Nearest neighbour searches
Nearest neighbour searches in manifoldsR
kNN graphs are the core of different manifold learning methods. This vignette gives you an intro in the provided methods, plus the advantages and disadvantages of the different methods. The wrappers can be also used to avoid recomputing the kNN graph if you wish to test different parameters.
# number neighbours
k <- 10L
# number samples
n_samples <- 1000LSynthetic data
We will generate some synthetic data and test the different methods out.
cluster_data <- manifold_synthetic_data(
type = "cluster",
n_samples = n_samples
)Exhaustive search
This is simplest search type… It uses an exhaustive search index under the hood with SIMD acceleration over a flat structure for cache locality.

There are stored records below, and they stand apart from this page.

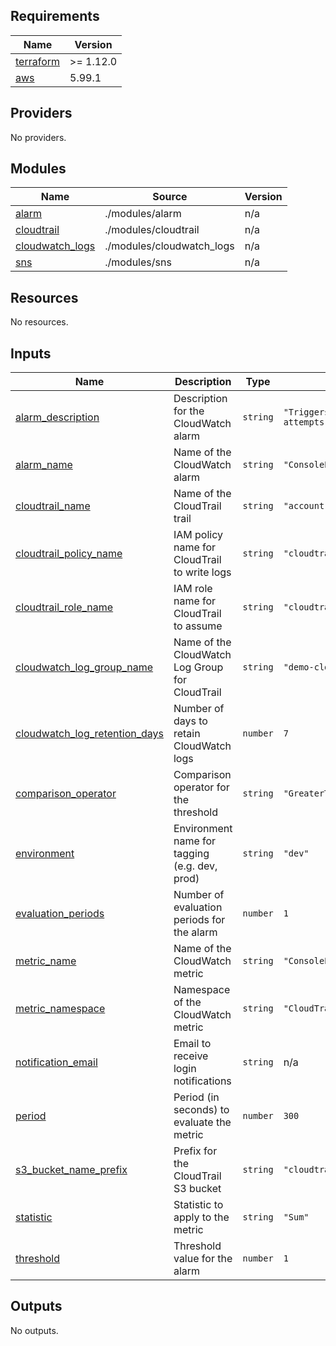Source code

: ## Requirements

| Name | Version |
|------|---------|
| <a name="requirement_terraform"></a> [terraform](#requirement\_terraform) | >= 1.12.0 |
| <a name="requirement_aws"></a> [aws](#requirement\_aws) | 5.99.1 |

## Providers

No providers.

## Modules

| Name | Source | Version |
|------|--------|---------|
| <a name="module_alarm"></a> [alarm](#module\_alarm) | ./modules/alarm | n/a |
| <a name="module_cloudtrail"></a> [cloudtrail](#module\_cloudtrail) | ./modules/cloudtrail | n/a |
| <a name="module_cloudwatch_logs"></a> [cloudwatch\_logs](#module\_cloudwatch\_logs) | ./modules/cloudwatch_logs | n/a |
| <a name="module_sns"></a> [sns](#module\_sns) | ./modules/sns | n/a |

## Resources

No resources.

## Inputs

| Name | Description | Type | Default | Required |
|------|-------------|------|---------|:--------:|
| <a name="input_alarm_description"></a> [alarm\_description](#input\_alarm\_description) | Description for the CloudWatch alarm | `string` | `"Triggers on AWS Console login attempts"` | no |
| <a name="input_alarm_name"></a> [alarm\_name](#input\_alarm\_name) | Name of the CloudWatch alarm | `string` | `"ConsoleLoginAlarm"` | no |
| <a name="input_cloudtrail_name"></a> [cloudtrail\_name](#input\_cloudtrail\_name) | Name of the CloudTrail trail | `string` | `"account-activity-trail"` | no |
| <a name="input_cloudtrail_policy_name"></a> [cloudtrail\_policy\_name](#input\_cloudtrail\_policy\_name) | IAM policy name for CloudTrail to write logs | `string` | `"cloudtrail-cloudwatch-policy"` | no |
| <a name="input_cloudtrail_role_name"></a> [cloudtrail\_role\_name](#input\_cloudtrail\_role\_name) | IAM role name for CloudTrail to assume | `string` | `"cloudtrail-cloudwatch-role"` | no |
| <a name="input_cloudwatch_log_group_name"></a> [cloudwatch\_log\_group\_name](#input\_cloudwatch\_log\_group\_name) | Name of the CloudWatch Log Group for CloudTrail | `string` | `"demo-cloudtrail-logs"` | no |
| <a name="input_cloudwatch_log_retention_days"></a> [cloudwatch\_log\_retention\_days](#input\_cloudwatch\_log\_retention\_days) | Number of days to retain CloudWatch logs | `number` | `7` | no |
| <a name="input_comparison_operator"></a> [comparison\_operator](#input\_comparison\_operator) | Comparison operator for the threshold | `string` | `"GreaterThanOrEqualToThreshold"` | no |
| <a name="input_environment"></a> [environment](#input\_environment) | Environment name for tagging (e.g. dev, prod) | `string` | `"dev"` | no |
| <a name="input_evaluation_periods"></a> [evaluation\_periods](#input\_evaluation\_periods) | Number of evaluation periods for the alarm | `number` | `1` | no |
| <a name="input_metric_name"></a> [metric\_name](#input\_metric\_name) | Name of the CloudWatch metric | `string` | `"ConsoleLoginEventCount"` | no |
| <a name="input_metric_namespace"></a> [metric\_namespace](#input\_metric\_namespace) | Namespace of the CloudWatch metric | `string` | `"CloudTrailMetrics"` | no |
| <a name="input_notification_email"></a> [notification\_email](#input\_notification\_email) | Email to receive login notifications | `string` | n/a | yes |
| <a name="input_period"></a> [period](#input\_period) | Period (in seconds) to evaluate the metric | `number` | `300` | no |
| <a name="input_s3_bucket_name_prefix"></a> [s3\_bucket\_name\_prefix](#input\_s3\_bucket\_name\_prefix) | Prefix for the CloudTrail S3 bucket | `string` | `"cloudtrail-activity-logs"` | no |
| <a name="input_statistic"></a> [statistic](#input\_statistic) | Statistic to apply to the metric | `string` | `"Sum"` | no |
| <a name="input_threshold"></a> [threshold](#input\_threshold) | Threshold value for the alarm | `number` | `1` | no |

## Outputs

No outputs.

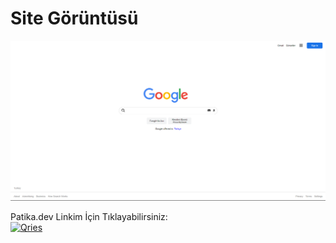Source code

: # Site Görüntüsü
![img](/Images/Project.png)

<!DOCTYPE html>
<html>
   <head>
   </head>
   <body>
      Patika.dev Linkim İçin Tıklayabilirsiniz:<br>
      <a href="https://app.patika.dev/bpolat">
         <img alt="Qries" src="https://patika-prod.s3.eu-central-1.amazonaws.com/staticFiles/patikaLogo.png"
         width="150" height="150">
      </a>
   </body>
</html>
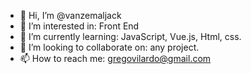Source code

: - 👋 Hi, I’m @vanzemaljack
- 👀 I’m interested in: Front End
- 🌱 I’m currently learning: JavaScript, Vue.js, Html, css.
- 💞️ I’m looking to collaborate on: any project.
- 📫 How to reach me: gregovilardo@gmail.com


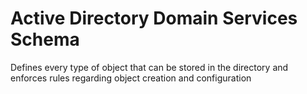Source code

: # Active Directory Domain Services Schema

Defines every type of object that can be stored in the directory and enforces rules regarding object creation and configuration
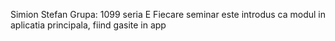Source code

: Simion Stefan
Grupa: 1099 seria E
Fiecare seminar este introdus ca modul in aplicatia principala, fiind gasite in app
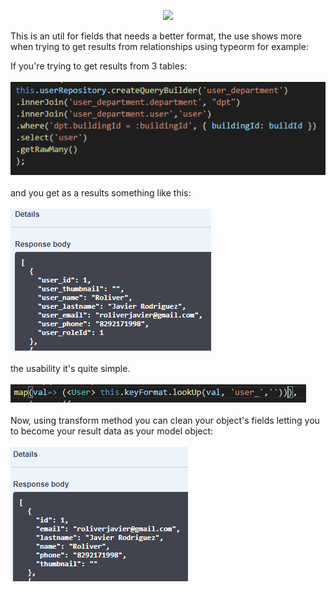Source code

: <p align="center">
<img src="https://blog.theodo.com/static/b58c548533a90681487673562b16a4a3/af144/1_cZXAov35eTfE545EiuGFqQ.png"  height="150">
</p>
This is an util for fields that needs a better format, the use shows more when trying to get results from relationships using typeorm 
for example:

If you're trying to get results from 3 tables:<br/><br/>
![alt text](https://github.com/Roliver-Javier/beautify-keynames/blob/master/img/example1.PNG)
<br/><br/>
and you get as a results something like this:<br/><br/>
![alt text](https://github.com/Roliver-Javier/beautify-keynames/blob/master/img/example2.PNG)
<br/><br/>
the usability it's quite simple. <br/><br/>
![alt text](https://github.com/Roliver-Javier/beautify-keynames/blob/master/img/example3.PNG)
<br/><br/>
Now, using transform method you can clean your object's fields letting you to become your result data as your model object:<br/><br/>
![alt text](https://github.com/Roliver-Javier/beautify-keynames/blob/master/img/example4.PNG)

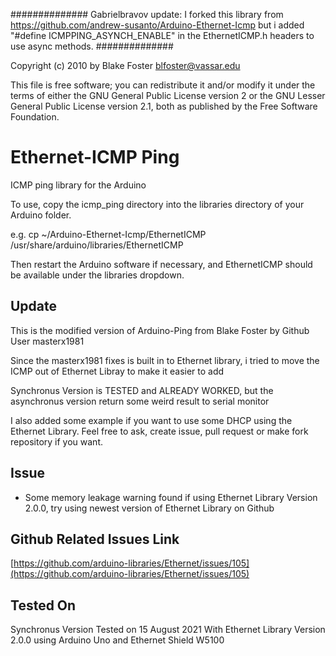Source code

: ##############
Gabrielbravov update: I forked this library from https://github.com/andrew-susanto/Arduino-Ethernet-Icmp but i added "#define ICMPPING_ASYNCH_ENABLE" in the EthernetICMP.h headers to use async methods.
##############


Copyright (c) 2010 by Blake Foster <blfoster@vassar.edu>

This file is free software; you can redistribute it and/or modify
it under the terms of either the GNU General Public License version 2
or the GNU Lesser General Public License version 2.1, both as
published by the Free Software Foundation.

# Ethernet-ICMP Ping

ICMP ping library for the Arduino

To use, copy the icmp_ping directory into the libraries directory of your Arduino folder.

e.g. cp ~/Arduino-Ethernet-Icmp/EthernetICMP /usr/share/arduino/libraries/EthernetICMP

Then restart the Arduino software if necessary, and EthernetICMP should be available under the libraries dropdown.

## Update

This is the modified version of Arduino-Ping from Blake Foster by Github User masterx1981 

Since the masterx1981 fixes is built in to Ethernet library, i tried to move the ICMP out of Ethernet Libray to make it easier to add

Synchronus Version is TESTED and ALREADY WORKED, but the asynchronus version return some weird result to serial monitor

I also added some example if you want to use some DHCP using the Ethernet Library. Feel free to ask, create issue, pull request or make fork repository if you want.

## Issue

- Some memory leakage warning found if using Ethernet Library Version 2.0.0, try using newest version of Ethernet Library on Github

## Github Related Issues Link

[https://github.com/arduino-libraries/Ethernet/issues/105](https://github.com/arduino-libraries/Ethernet/issues/105)

## Tested On

Synchronus Version Tested on 15 August 2021 With Ethernet Library Version 2.0.0 using Arduino Uno and Ethernet Shield W5100
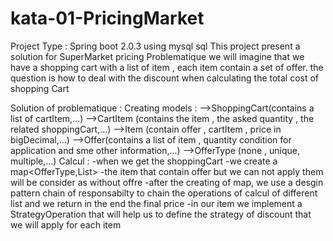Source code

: # kata-01-PricingMarket
Project Type : Spring boot 2.0.3 using mysql sql
This project present a solution for SuperMarket pricing 
Problematique 
we will imagine that we have a shopping cart with a list of item , each item contain a set of offer.
the question is how to deal with the discount when calculating the total cost of shopping Cart 

Solution of problematique : 
Creating models : -->ShoppingCart(contains a list of cartItem,...) 
                  -->CartItem (contains the item , the asked quantity , the related shoppingCart,...)
                  -->Item (contain offer , cartItem , price in bigDecimal,...)
                  -->Offer(contains a list of item , quantity condition for application and sme other information,...)
                  -->OfferType (none , unique, multiple,...)
Calcul :   -when we get the shoppingCart
                -we create a map<OfferType,List<Cartitem>>
                -the item that contain offer but we can not apply them will be consider as without offre 
            -after the creating of map, we use a desgin pattern chain of responsabilty to chain the operations of calcul of different list and we return in the end the final price
            -in our item we implement a StrategyOperation that will help us to define the strategy of discount that we will apply for each item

On small data sets, this one might in times be even faster than the approximate searches we will discuss subsequently.
exhaustive <- generate_knn_graph(
data = cluster_data$data,
k = k,
knn_method = "exhaustive"
)
exhaustive
#> NearestNeighbours
#> n_samples: 1000
#> k_neighbours: 10There is a set of getters for these classes, see below. An important note is that the indices are 0-based (from Rust), so if you wish to use them in R, you need to be aware of this!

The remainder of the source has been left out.